Intolerância e discurso de ódio nas redes sociais
Enviada em 02/11/2018
Com o surgimento da globalização, possível devido aos avanços ocasionados pela Revolução Científica do século XX, o meio das comunicações foi amplamente desenvolvido. Nessa perspectiva, acentuou-se o uso das redes sociais digitais e, paralelamente, surgiram problemas relacionados à intolerância e a discursos de ódio no âmbito comunicativo. Esses impasses derivam da sensação de apatia nas relações sociais e de impunibilidade criadas pela ascensão tecnológica globalizada e precisam ser superados.

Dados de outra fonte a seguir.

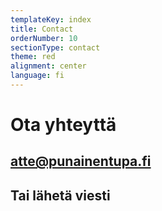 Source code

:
```yaml
---
templateKey: index
title: Contact
orderNumber: 10
sectionType: contact
theme: red
alignment: center
language: fi
---
```

# Ota yhteyttä
## <a href="mailto:atte@punainentupa.fi">atte@punainentupa.fi</a>
## Tai lähetä viesti
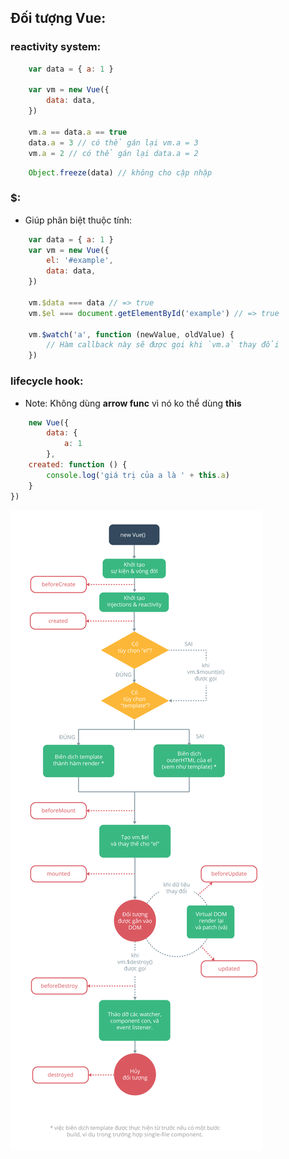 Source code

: ## Đối tượng Vue:

### reactivity system:
```javascript
    var data = { a: 1 }

    var vm = new Vue({
        data: data,
    })

    vm.a == data.a == true
    data.a = 3 // có thể gán lại vm.a = 3
    vm.a = 2 // có thể gán lại data.a = 2
```

```javascript
    Object.freeze(data) // không cho cập nhập
```

### $:
- Giúp phân biệt thuộc tính: 
```javascript
    var data = { a: 1 }
    var vm = new Vue({
        el: '#example',
        data: data,
    })

    vm.$data === data // => true
    vm.$el === document.getElementById('example') // => true

    vm.$watch('a', function (newValue, oldValue) {
        // Hàm callback này sẽ được gọi khi `vm.a` thay đổi
    })
```

###  lifecycle hook:
- Note: Không dùng **arrow func** vì nó ko thể dùng **this**
```javascript
    new Vue({
        data: {
            a: 1
        },
    created: function () {
        console.log('giá trị của a là ' + this.a)
    }
})
```
![Alt text](/src/lifecycle.png) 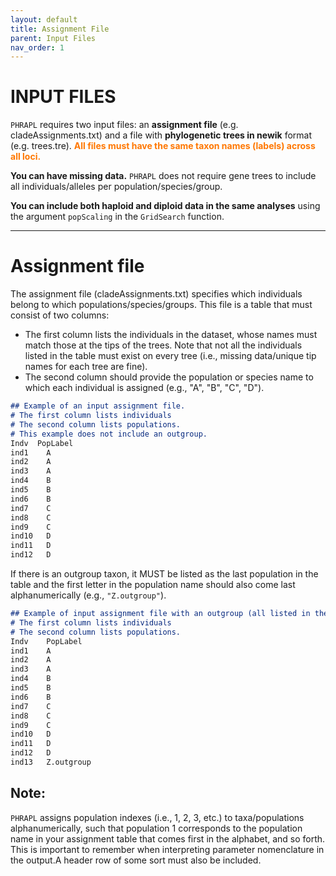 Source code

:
 ```yaml
---
layout: default
title: Assignment File
parent: Input Files
nav_order: 1
---
```


INPUT FILES
=======

`PHRAPL` requires two input files: an **assignment file** (e.g. cladeAssignments.txt) and a file with **phylogenetic trees in newik** format (e.g. trees.tre). __<font color='#ff7700'>All files must have the same taxon names (labels) across all loci.</font>__

**You can have missing data.** `PHRAPL` does not require gene trees to include all individuals/alleles per population/species/group.

**You can include both haploid and diploid data in the same analyses** using the argument `popScaling` in the `GridSearch` function.

---
# Assignment file
The assignment file (cladeAssignments.txt) specifies which individuals belong to which populations/species/groups. 
This file is a table that must consist of two columns: 
- The first column lists the individuals in the dataset, whose names must match those at the tips of the trees. Note that not all the individuals listed in the table must exist on every tree (i.e., missing data/unique tip names for each tree are fine). 
- The second column should provide the population or species name to which each individual is assigned (e.g., "A", "B", "C", "D"). 

```markdown
## Example of an input assignment file. 
# The first column lists individuals 
# The second column lists populations.
# This example does not include an outgroup.
Indv  PopLabel
ind1	A
ind2	A
ind3	A
ind4	B
ind5	B
ind6	B
ind7	C
ind8	C
ind9	C
ind10	D
ind11	D
ind12	D
```

If there is an outgroup taxon, it MUST be listed as the last population in the table and the first letter in the population name should also come last alphanumerically (e.g., `"Z.outgroup"`). 
```markdown
## Example of input assignment file with an outgroup (all listed in the last line). 
# The first column lists individuals 
# The second column lists populations.
Indv	PopLabel
ind1	A
ind2	A
ind3	A
ind4	B
ind5	B
ind6	B
ind7	C
ind8	C
ind9	C
ind10	D
ind11	D
ind12	D
ind13	Z.outgroup
```
## **Note:** 
`PHRAPL` assigns population indexes (i.e., 1, 2, 3, etc.) to taxa/populations alphanumerically, such that population 1 corresponds to the population name in your assignment table that comes first in the alphabet, and so forth. This is important to remember when interpreting parameter nomenclature in the output.A header row of some sort must also be included. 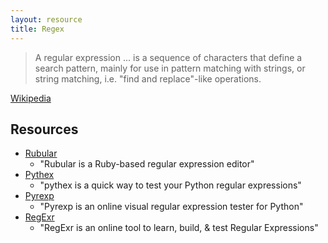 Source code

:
 ```yaml
---
layout: resource
title: Regex
---
```


> A regular expression ... is a sequence of characters that define a search
> pattern, mainly for use in pattern matching with strings, or string matching,
> i.e. "find and replace"-like operations.

[Wikipedia](https://en.wikipedia.org/wiki/Regular_expression)

## Resources

- [Rubular](https://rubular.com/)
  + "Rubular is a Ruby-based regular expression editor"
- [Pythex](https://pythex.org/)
  + "pythex is a quick way to test your Python regular expressions"
- [Pyrexp](https://pythonium.net/regex)
  + "Pyrexp is an online visual regular expression tester for Python"
- [RegExr](https://regexr.com/)
  + "RegExr is an online tool to learn, build, & test Regular Expressions"
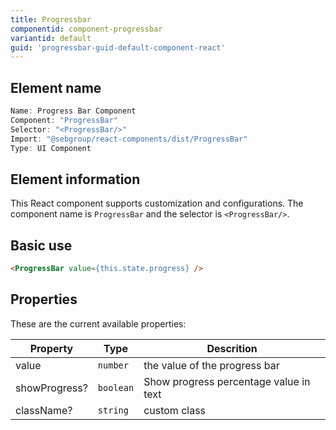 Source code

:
 ```yaml
---
title: Progressbar
componentid: component-progressbar
variantid: default
guid: 'progressbar-guid-default-component-react'
---
```


## Element name
```javascript
Name: Progress Bar Component
Component: "ProgressBar"
Selector: "<ProgressBar/>"
Import: "@sebgroup/react-components/dist/ProgressBar"
Type: UI Component
```

## Element information 
This React component supports customization and configurations. The component name is `ProgressBar` and the selector is `<ProgressBar/>`.

## Basic use
```html
<ProgressBar value={this.state.progress} />
```

## Properties
These are the current available properties:

| Property      | Type      | Descrition                             |
| ------------- | --------- | -------------------------------------- |
| value         | `number`  | the value of the progress bar          |
| showProgress? | `boolean` | Show progress percentage value in text |
| className?    | `string`  | custom class                           |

Destaca-se, a princípio, que a falta de empatia ocasionada pelo enfraquecimento das relações interpessoais, característica da pós-modernidade, contribui para a intensificação do impasse. Diante dessa conjuntura, consoante à ideia de exaltação da prudência que o filósofo grego Aristóteles apresente no livro “Ética a Nicômaco”, é imprescindível destacar que o uso indiscriminado das tecnologias corrobora a perpetuação da apatia socia e, consequentemente, acentua a problemática da intolerância. Sob essa óptica, depreende-se que o equilíbrio das relações sociais pode ser alcançado conforme se amplia a coletivização do uso adequado da tecnologia.
Paralelamente, ressalta-se que o estado de anonimato proporcionado pelas redes sociais é um dos fatores preponderantes para que usuários direcionem falas de caráter pejorativo a outros. Segundo a filosofia do contratualista Thomas Hobbes, os indivíduos tendem a agir de maneira bélica e destrutiva quando não são observados e controlados por forças externas, aspecto que justifica a atuação intolerante de pessoas na internet diante do cenário de impunibilidade práticas desses ambientes. Ademais, salienta-se que a persistência de ações de intolerância social pela via tecnológica cria um modelo de violência digital que ataca a liberdade das pessoas acometidas e fere direitos assegurados pelo artigo 5º da Magna Carta. Desse modo, consoante à filosofia hobbesiana, infere-se que o Estado deve efetuar ações para a dissolução do problema e, assim, proporcionar segurança aos cidadãos.
Urge, portanto, que o Ministério da Saúde, em consonância ao Ministério da Educação e à mídia, deve promover uma campanha de recomendações, feitas por psicólogos especialistas em socialização, acerca do uso saudável dos instrumentos digitais, com o fito de superar o cenário de apatia social hodierno. Ademais, cabe à Polícia Federal, munida de recursos da União, estabelecer um processo de punição dos indivíduos que realizam atos de intolerância no âmbito comunicativo globalizado por meio da criação de uma plataforma de investigação integral dos servidores “on-line”, a fim de extinguir postagens indevidas e localizar quem as publica para puni-los. Desse modo, talvez seja possível solver o impasse do discurso de ódio nas redes sociais.